• [Data records]:
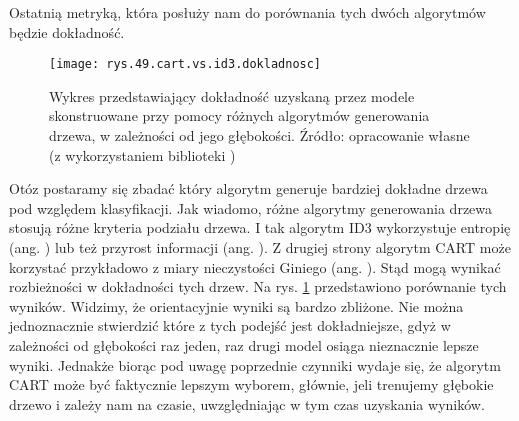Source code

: Ostatnią metryką, która posłuży nam do porównania tych dwóch algorytmów będzie dokładność. 
\begin{figure}[h]
    \centering
    \texttt{[image: rys.49.cart.vs.id3.dokladnosc]}
    \caption{Wykres przedstawiający dokładność uzyskaną przez modele skonstruowane przy pomocy różnych algorytmów generowania drzewa, w zależności od jego głębokości. Źródło: opracowanie własne (z wykorzystaniem biblioteki )}
    \label{rys.49.cart.vs.id3.dokladnosc}
\end{figure}
Otóz postaramy się zbadać który algorytm generuje bardziej dokładne drzewa pod względem klasyfikacji. 
Jak wiadomo, różne algorytmy generowania drzewa stosują różne kryteria podziału drzewa. I tak algorytm ID3 wykorzystuje entropię (ang. ) lub też przyrost informacji (ang. ). Z drugiej strony algorytm CART może korzystać przykładowo z miary nieczystości Giniego (ang. ). Stąd mogą wynikać rozbieżności w dokładności tych drzew. Na rys. \ref{rys.49.cart.vs.id3.dokladnosc} przedstawiono porównanie tych wyników. 
Widzimy, że orientacyjnie wyniki są bardzo zbliżone. Nie można jednoznacznie stwierdzić które z tych podejść jest dokładniejsze, gdyż w zależności od głębokości raz jeden, raz drugi model osiąga nieznacznie lepsze wyniki. Jednakże biorąc pod uwagę poprzednie czynniki wydaje się, że algorytm CART może być faktycznie lepszym wyborem, głównie, jeli trenujemy głębokie drzewo i zależy nam na czasie, uwzględniając w tym czas uzyskania wyników.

• [Work task]: For this answer, return word for word the lines from the first line of the records through the line containing "Otóz postaramy się". Omit the pictures.

• [Solved exercise]:
Source code

: Ostatnią metryką, która posłuży nam do porównania tych dwóch algorytmów będzie dokładność. 
\begin{figure}[h]
    \centering
    \texttt{[image: rys.49.cart.vs.id3.dokladnosc]}
    \caption{Wykres przedstawiający dokładność uzyskaną przez modele skonstruowane przy pomocy różnych algorytmów generowania drzewa, w zależności od jego głębokości. Źródło: opracowanie własne (z wykorzystaniem biblioteki )}
    \label{rys.49.cart.vs.id3.dokladnosc}
\end{figure}
Otóz postaramy się zbadać który algorytm generuje bardziej dokładne drzewa pod względem klasyfikacji. 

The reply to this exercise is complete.